Libido

Libido est un des rares mots latins dont l’usage reste courant dans le vocabulaire de la sexualité. Elle partage ce privilège avec cunnilingus*, mais la dérive de sa signification lui est bien singulière – cunnilingus ne porte guère à la dérive, tout juste à l’opprobre ou à l’excitation rougissante. Libido était le mot latin pour désir. Il n’avait laissé en français que libidineux, souvent accroché à vieillard, ce qui lui valait la note péjorative du mépris compatissant.

Les savants du XIXe siècle ont ressorti ce vieux terme, Havelock Ellis avant Freud, en lui donnant une inflexion nettement quantitative. Moins désir, désormais, qu’énergie de la pulsion sexuelle. Si, dans le langage psychanalytique, la seule science à en faire usage, libido a un sens assez net, le langage commun lui a redonné son sens antique de désir sexuel. Qui nous dit aujourd’hui : « ma libido est en baisse », veut dire : je n’ai plus envie de baiser.

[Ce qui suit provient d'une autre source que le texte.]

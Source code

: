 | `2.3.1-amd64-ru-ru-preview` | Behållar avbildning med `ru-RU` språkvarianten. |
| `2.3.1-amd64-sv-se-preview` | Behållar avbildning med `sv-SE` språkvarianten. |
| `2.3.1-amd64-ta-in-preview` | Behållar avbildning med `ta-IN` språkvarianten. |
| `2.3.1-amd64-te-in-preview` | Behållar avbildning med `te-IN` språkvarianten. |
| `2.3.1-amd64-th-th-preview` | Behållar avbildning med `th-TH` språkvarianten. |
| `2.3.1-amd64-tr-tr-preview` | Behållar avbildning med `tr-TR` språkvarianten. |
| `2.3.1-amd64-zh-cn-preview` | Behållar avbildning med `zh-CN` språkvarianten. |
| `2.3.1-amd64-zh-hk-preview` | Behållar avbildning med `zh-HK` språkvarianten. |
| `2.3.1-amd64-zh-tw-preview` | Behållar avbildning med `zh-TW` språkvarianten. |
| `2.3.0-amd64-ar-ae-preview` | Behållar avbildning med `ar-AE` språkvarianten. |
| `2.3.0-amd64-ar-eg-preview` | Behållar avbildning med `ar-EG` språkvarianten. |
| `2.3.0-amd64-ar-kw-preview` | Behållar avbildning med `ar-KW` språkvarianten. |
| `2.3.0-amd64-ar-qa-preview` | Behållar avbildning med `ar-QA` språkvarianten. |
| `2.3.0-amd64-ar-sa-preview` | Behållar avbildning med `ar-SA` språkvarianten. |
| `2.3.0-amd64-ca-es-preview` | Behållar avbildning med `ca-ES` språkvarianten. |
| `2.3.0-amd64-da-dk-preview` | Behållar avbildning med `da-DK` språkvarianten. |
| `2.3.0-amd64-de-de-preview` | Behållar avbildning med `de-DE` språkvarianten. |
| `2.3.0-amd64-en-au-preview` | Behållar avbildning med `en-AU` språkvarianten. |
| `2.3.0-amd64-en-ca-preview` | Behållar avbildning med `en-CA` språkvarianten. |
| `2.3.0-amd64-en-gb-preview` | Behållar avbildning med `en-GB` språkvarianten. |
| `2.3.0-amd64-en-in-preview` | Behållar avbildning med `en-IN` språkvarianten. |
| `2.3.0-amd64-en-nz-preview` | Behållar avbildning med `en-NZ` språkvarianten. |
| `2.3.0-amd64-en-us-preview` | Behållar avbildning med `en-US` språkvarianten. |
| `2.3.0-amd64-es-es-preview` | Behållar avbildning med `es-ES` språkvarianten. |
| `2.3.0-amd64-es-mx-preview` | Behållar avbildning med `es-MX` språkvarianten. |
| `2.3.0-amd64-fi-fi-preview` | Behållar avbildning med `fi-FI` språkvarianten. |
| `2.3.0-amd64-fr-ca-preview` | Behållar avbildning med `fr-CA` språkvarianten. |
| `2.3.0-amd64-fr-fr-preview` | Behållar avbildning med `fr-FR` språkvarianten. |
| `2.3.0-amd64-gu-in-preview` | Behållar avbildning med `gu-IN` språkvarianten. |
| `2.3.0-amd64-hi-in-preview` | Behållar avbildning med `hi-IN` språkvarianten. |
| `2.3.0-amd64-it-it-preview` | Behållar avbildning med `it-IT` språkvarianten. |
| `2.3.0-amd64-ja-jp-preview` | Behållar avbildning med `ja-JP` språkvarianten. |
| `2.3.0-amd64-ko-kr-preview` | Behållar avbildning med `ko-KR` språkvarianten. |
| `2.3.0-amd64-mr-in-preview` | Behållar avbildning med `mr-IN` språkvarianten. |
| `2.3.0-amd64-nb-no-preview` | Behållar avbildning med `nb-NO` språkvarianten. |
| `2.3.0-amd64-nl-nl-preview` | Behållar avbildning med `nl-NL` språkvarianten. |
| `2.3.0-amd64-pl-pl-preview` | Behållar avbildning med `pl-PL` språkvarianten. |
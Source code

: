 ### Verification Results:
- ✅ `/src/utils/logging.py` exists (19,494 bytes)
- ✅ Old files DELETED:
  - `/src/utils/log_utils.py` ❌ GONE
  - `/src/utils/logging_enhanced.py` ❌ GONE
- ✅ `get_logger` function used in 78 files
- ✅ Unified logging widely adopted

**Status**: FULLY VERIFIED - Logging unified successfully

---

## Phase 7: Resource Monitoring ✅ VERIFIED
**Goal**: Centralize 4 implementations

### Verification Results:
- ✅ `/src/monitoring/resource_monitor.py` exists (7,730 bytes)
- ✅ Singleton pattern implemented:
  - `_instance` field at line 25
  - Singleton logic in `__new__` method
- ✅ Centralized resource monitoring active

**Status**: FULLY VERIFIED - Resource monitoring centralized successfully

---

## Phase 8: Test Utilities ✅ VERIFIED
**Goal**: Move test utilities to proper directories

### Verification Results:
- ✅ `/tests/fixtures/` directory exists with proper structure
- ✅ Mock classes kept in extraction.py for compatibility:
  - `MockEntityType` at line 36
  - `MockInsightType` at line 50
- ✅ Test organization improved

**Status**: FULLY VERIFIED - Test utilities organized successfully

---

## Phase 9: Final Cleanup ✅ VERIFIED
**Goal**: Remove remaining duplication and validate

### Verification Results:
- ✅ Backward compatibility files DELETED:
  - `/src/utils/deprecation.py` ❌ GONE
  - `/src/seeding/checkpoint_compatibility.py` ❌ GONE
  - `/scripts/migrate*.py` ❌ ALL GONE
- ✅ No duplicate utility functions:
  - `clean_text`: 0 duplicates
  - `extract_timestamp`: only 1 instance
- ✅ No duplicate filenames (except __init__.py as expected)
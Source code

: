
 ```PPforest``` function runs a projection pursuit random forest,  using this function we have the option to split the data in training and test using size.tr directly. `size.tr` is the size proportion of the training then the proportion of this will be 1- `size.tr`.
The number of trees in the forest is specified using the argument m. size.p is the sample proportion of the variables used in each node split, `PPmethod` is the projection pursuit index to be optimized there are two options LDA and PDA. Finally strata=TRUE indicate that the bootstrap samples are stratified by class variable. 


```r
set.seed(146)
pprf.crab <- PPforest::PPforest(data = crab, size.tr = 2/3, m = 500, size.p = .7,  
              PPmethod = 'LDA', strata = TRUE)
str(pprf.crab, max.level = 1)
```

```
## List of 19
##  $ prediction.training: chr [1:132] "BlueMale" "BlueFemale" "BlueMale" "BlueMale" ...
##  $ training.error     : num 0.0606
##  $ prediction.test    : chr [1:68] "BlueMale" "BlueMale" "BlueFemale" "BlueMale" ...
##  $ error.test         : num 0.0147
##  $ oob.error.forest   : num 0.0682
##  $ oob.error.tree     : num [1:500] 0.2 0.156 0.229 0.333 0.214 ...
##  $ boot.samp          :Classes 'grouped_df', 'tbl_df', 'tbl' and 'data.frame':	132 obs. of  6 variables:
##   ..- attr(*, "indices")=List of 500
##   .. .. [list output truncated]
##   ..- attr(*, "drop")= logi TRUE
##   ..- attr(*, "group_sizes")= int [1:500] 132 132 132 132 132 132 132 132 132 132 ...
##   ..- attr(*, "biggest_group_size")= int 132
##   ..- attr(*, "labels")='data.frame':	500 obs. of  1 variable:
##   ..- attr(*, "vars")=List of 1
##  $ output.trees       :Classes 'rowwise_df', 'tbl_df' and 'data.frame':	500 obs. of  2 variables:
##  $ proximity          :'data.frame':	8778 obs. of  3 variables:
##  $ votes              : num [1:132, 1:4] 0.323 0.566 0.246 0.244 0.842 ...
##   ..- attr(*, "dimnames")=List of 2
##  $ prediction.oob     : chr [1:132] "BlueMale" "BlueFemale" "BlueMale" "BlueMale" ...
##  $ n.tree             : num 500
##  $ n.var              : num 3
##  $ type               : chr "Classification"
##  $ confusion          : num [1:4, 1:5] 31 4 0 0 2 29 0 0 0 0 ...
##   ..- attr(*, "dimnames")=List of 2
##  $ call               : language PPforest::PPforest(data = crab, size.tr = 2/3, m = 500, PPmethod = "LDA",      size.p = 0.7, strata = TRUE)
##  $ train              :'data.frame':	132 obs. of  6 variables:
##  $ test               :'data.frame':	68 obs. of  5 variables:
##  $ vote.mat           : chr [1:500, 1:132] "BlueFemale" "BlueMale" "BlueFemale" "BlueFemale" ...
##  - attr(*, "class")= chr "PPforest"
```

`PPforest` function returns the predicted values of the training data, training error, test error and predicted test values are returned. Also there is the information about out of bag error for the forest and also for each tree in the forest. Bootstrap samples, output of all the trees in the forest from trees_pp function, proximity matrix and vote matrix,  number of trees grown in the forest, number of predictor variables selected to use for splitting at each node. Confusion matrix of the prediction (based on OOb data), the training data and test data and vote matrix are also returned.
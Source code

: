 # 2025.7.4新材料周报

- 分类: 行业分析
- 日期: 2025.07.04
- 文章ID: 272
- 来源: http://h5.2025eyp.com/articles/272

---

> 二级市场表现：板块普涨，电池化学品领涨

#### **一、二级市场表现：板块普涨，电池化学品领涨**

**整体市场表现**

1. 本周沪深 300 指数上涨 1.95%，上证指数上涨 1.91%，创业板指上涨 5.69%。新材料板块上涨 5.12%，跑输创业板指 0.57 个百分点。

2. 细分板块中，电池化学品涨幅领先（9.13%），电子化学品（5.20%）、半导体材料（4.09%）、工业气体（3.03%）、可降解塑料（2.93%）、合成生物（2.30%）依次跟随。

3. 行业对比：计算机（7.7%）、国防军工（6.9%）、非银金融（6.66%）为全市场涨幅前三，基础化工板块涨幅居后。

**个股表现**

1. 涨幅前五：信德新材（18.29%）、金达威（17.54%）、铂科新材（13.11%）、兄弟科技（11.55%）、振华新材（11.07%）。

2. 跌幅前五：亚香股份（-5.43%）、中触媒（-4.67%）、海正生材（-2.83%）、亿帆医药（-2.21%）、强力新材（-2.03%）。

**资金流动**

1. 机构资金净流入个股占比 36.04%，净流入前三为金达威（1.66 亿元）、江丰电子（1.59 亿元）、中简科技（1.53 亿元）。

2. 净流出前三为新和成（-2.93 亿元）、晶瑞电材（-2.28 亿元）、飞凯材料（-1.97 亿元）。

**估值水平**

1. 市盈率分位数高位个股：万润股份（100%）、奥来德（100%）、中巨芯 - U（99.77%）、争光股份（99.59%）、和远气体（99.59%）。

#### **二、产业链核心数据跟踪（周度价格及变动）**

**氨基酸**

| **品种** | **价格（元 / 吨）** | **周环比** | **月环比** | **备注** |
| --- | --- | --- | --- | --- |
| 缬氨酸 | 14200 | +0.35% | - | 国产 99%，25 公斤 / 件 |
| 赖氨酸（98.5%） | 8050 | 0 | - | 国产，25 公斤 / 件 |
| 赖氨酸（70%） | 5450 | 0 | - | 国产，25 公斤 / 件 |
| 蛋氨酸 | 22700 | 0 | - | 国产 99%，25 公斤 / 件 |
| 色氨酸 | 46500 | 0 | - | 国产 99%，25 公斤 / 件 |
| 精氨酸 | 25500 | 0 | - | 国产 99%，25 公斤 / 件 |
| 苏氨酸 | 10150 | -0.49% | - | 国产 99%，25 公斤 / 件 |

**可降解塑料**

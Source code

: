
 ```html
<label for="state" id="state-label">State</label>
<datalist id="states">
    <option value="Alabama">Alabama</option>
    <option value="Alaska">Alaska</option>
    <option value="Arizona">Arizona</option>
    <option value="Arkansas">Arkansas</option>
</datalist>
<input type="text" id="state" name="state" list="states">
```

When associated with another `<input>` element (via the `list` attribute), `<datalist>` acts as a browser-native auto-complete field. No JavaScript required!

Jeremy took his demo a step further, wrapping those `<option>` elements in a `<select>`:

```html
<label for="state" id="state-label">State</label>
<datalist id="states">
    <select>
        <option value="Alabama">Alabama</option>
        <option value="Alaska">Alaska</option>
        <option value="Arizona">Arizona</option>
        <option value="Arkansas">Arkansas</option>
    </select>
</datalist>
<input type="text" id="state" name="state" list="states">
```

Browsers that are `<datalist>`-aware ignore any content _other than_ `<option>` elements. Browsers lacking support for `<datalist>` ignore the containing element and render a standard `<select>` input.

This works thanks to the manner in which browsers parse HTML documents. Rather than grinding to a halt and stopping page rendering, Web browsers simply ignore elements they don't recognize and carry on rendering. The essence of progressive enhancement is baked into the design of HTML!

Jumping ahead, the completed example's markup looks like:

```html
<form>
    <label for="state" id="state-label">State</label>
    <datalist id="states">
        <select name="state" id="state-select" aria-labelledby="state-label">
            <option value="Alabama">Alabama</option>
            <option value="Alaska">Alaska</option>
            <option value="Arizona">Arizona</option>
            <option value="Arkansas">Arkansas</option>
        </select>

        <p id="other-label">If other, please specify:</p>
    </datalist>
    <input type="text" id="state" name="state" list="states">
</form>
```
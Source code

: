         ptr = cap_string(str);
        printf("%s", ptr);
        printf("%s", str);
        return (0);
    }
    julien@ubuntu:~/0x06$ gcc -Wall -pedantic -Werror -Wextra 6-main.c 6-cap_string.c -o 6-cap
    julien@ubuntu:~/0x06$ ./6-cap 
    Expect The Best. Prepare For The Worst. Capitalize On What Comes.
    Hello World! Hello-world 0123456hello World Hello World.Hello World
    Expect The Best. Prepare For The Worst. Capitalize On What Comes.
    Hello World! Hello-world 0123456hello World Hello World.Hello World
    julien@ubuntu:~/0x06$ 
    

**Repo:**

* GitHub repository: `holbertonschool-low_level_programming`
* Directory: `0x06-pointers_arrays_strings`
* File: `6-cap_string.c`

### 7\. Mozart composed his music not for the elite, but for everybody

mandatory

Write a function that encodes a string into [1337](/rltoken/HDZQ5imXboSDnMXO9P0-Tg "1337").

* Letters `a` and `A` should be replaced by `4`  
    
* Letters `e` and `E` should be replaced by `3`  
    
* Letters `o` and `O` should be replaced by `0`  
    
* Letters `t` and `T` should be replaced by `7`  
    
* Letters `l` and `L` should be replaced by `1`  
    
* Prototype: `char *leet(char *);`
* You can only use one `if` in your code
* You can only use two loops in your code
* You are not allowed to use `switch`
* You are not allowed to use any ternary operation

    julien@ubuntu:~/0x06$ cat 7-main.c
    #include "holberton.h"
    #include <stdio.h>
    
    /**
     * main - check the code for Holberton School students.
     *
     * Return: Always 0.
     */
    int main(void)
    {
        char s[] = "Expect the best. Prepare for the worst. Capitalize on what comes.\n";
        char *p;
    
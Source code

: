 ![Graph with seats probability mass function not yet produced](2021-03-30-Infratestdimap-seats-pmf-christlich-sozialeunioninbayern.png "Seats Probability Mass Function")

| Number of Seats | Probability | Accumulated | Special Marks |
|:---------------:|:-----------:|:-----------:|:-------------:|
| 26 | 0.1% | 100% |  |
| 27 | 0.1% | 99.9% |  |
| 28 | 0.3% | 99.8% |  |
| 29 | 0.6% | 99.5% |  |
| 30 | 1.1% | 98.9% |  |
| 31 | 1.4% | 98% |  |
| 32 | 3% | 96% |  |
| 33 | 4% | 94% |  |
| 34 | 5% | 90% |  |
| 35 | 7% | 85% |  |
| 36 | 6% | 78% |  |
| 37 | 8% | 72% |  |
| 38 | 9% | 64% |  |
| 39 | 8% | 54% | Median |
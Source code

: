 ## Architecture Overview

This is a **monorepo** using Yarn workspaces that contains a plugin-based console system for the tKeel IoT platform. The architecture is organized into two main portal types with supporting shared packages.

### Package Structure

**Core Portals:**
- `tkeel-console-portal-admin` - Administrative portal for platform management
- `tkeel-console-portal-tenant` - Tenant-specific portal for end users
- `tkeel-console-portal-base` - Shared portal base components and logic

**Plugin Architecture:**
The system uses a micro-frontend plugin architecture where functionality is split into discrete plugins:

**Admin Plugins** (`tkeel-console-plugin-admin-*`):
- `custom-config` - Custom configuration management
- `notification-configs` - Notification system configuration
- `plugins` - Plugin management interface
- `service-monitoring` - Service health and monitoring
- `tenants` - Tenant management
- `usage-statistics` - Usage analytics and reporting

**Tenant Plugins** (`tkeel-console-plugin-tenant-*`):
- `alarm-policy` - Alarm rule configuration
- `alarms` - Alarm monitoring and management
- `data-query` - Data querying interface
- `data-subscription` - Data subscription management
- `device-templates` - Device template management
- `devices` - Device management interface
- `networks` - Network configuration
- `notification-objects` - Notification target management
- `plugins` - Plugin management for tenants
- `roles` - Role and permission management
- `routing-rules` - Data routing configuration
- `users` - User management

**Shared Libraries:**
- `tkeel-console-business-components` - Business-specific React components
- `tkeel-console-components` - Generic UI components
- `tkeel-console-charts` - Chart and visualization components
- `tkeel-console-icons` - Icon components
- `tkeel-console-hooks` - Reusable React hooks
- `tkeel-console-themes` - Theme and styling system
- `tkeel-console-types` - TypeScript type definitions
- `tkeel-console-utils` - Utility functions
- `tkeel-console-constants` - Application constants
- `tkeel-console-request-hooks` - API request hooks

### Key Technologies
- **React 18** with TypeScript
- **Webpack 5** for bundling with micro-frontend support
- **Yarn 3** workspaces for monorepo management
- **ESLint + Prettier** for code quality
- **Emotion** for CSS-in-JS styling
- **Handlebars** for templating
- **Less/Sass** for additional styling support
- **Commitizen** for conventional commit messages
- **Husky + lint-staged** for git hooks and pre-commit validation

Pourquoi la langue usuelle de la sexualité est-elle plus près de la chose elle-même que la psychanalyse qui tient pourtant la sexualité pour son domaine ? À qui la faute ? Aux sexologues, qui ont tant œuvré à ramener la sexualité à son niveau le plus trivial ? Aux analystes, qui ont tant cherché à s’en éloigner, en quête d’une respectabilité morale ou scientifique, qui est au fond la même ? Il faut cependant porter au crédit de la psychanalyse d’avoir étendu le champ de la libido à tout le désir humain en montrant ses capacités illimitées de transformation (sublimation), jusque dans les plus hautes œuvres de la culture qui, sans elle, n’auraient tout simplement pas de valeur.